=== Section Start ===

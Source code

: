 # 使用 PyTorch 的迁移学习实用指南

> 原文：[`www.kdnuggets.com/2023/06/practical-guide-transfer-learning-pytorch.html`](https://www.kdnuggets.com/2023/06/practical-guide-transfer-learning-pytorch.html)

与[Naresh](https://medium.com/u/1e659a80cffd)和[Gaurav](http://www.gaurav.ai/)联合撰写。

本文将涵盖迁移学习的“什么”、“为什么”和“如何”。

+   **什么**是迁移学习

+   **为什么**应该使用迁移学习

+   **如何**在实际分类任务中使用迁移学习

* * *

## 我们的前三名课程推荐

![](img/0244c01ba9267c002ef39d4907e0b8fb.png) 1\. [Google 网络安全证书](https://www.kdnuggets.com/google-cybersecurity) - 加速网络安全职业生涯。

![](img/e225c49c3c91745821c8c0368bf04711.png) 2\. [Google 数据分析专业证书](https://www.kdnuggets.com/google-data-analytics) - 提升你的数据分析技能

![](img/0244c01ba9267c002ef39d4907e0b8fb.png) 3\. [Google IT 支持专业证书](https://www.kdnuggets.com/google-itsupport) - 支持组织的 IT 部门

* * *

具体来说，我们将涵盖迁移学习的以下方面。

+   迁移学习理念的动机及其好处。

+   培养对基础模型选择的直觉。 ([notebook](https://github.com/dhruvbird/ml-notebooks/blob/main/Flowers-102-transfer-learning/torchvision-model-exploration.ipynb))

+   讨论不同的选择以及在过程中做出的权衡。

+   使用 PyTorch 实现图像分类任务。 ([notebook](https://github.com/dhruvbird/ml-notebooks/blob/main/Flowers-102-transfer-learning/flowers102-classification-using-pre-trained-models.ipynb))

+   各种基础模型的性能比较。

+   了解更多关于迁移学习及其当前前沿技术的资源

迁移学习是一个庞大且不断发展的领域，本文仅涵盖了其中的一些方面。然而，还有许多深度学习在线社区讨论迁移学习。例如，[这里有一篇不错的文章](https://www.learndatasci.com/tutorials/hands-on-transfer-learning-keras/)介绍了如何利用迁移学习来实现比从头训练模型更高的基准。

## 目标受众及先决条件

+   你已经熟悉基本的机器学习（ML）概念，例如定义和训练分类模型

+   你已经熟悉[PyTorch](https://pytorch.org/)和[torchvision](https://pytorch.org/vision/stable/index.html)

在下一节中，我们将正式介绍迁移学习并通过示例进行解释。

=== Section End ===
=== Section Start ===

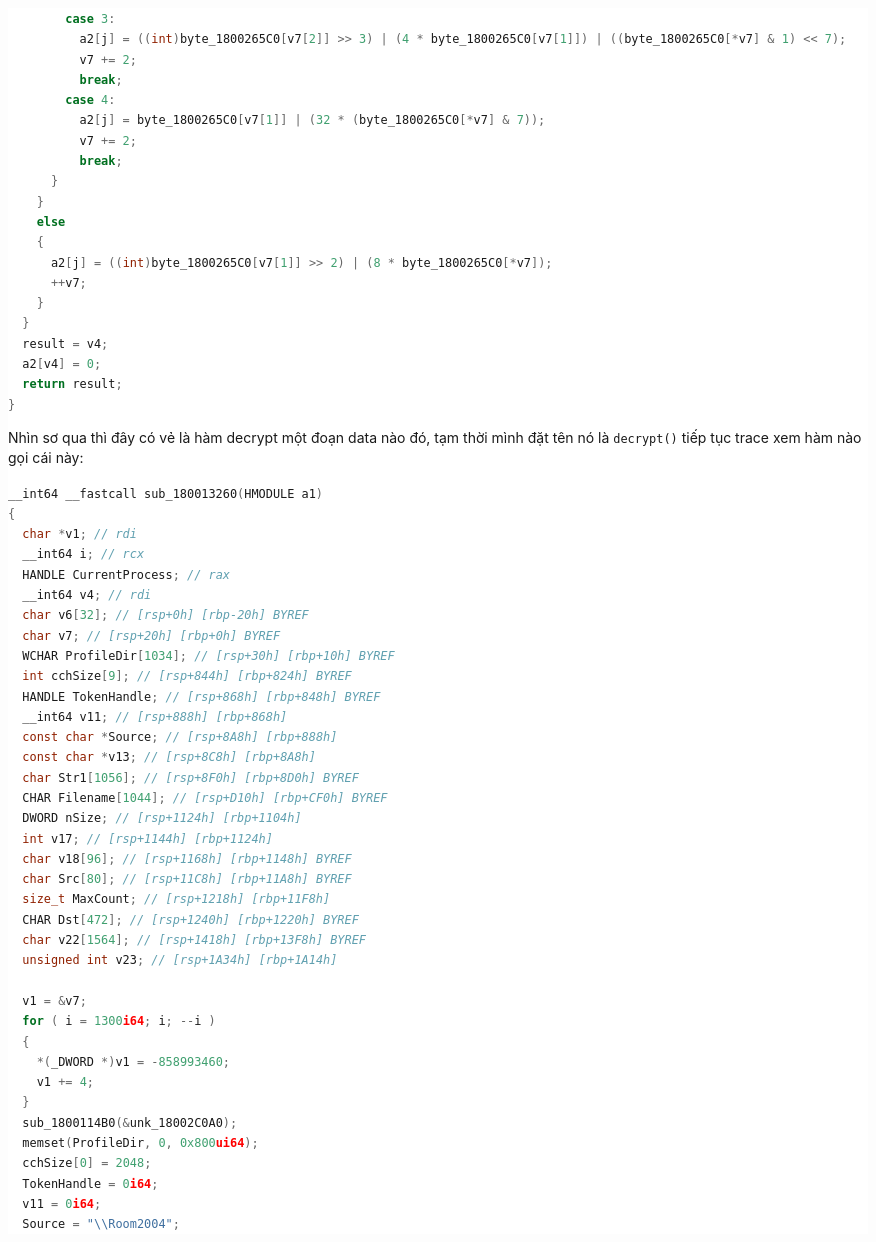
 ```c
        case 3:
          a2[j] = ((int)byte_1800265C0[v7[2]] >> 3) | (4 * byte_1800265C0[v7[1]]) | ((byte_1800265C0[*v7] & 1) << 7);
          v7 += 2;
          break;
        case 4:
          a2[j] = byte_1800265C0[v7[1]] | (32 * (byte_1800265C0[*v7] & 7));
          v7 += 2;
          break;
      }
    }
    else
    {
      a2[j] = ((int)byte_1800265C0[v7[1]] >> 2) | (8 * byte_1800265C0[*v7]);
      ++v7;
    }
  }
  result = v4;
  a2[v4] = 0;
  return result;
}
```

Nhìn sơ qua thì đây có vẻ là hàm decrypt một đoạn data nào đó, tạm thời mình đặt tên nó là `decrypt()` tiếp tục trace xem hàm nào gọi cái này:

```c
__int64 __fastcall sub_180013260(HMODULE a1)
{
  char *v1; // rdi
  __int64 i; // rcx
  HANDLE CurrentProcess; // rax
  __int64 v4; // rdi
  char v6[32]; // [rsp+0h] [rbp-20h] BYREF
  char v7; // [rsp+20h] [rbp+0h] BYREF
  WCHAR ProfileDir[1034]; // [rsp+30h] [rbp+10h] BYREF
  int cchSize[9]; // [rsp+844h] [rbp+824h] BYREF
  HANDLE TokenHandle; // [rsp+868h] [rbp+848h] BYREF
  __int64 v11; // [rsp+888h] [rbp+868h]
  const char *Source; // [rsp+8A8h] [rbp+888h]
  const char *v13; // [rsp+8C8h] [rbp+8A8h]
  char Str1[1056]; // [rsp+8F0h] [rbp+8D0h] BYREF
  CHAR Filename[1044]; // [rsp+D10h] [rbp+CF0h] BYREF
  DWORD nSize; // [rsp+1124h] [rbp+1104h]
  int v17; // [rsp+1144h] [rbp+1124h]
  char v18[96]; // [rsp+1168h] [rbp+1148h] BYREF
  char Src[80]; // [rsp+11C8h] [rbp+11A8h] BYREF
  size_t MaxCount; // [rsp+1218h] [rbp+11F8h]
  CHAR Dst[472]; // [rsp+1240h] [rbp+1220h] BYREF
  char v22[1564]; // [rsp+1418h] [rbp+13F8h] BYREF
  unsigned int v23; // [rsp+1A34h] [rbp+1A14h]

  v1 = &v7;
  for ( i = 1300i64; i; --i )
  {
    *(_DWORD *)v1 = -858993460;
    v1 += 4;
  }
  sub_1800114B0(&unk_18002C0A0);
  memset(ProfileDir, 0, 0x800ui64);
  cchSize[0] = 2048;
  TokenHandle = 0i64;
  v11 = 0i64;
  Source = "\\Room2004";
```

=== Section End ===
=== Section Start ===

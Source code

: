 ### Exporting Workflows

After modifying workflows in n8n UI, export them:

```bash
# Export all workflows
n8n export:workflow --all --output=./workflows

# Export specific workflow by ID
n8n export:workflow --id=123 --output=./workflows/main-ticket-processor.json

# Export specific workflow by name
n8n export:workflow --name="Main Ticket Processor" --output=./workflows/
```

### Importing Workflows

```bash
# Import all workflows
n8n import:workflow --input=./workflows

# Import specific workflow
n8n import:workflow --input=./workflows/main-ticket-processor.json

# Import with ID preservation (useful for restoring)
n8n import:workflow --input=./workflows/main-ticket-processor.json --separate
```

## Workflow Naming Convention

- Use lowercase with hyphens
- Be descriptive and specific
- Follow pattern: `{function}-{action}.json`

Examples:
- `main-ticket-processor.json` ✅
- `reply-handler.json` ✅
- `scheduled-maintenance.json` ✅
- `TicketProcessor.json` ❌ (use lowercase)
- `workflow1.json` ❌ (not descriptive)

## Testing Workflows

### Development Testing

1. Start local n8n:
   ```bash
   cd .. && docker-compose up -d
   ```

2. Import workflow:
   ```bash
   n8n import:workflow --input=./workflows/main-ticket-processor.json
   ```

=== Section End ===

▸ ABOUT THIS EXERCISE
Would you filter the entries above and keep each line that has the word "Testing"?

▸ EXERCISE RESPONSE
## Testing Workflows
### Development Testing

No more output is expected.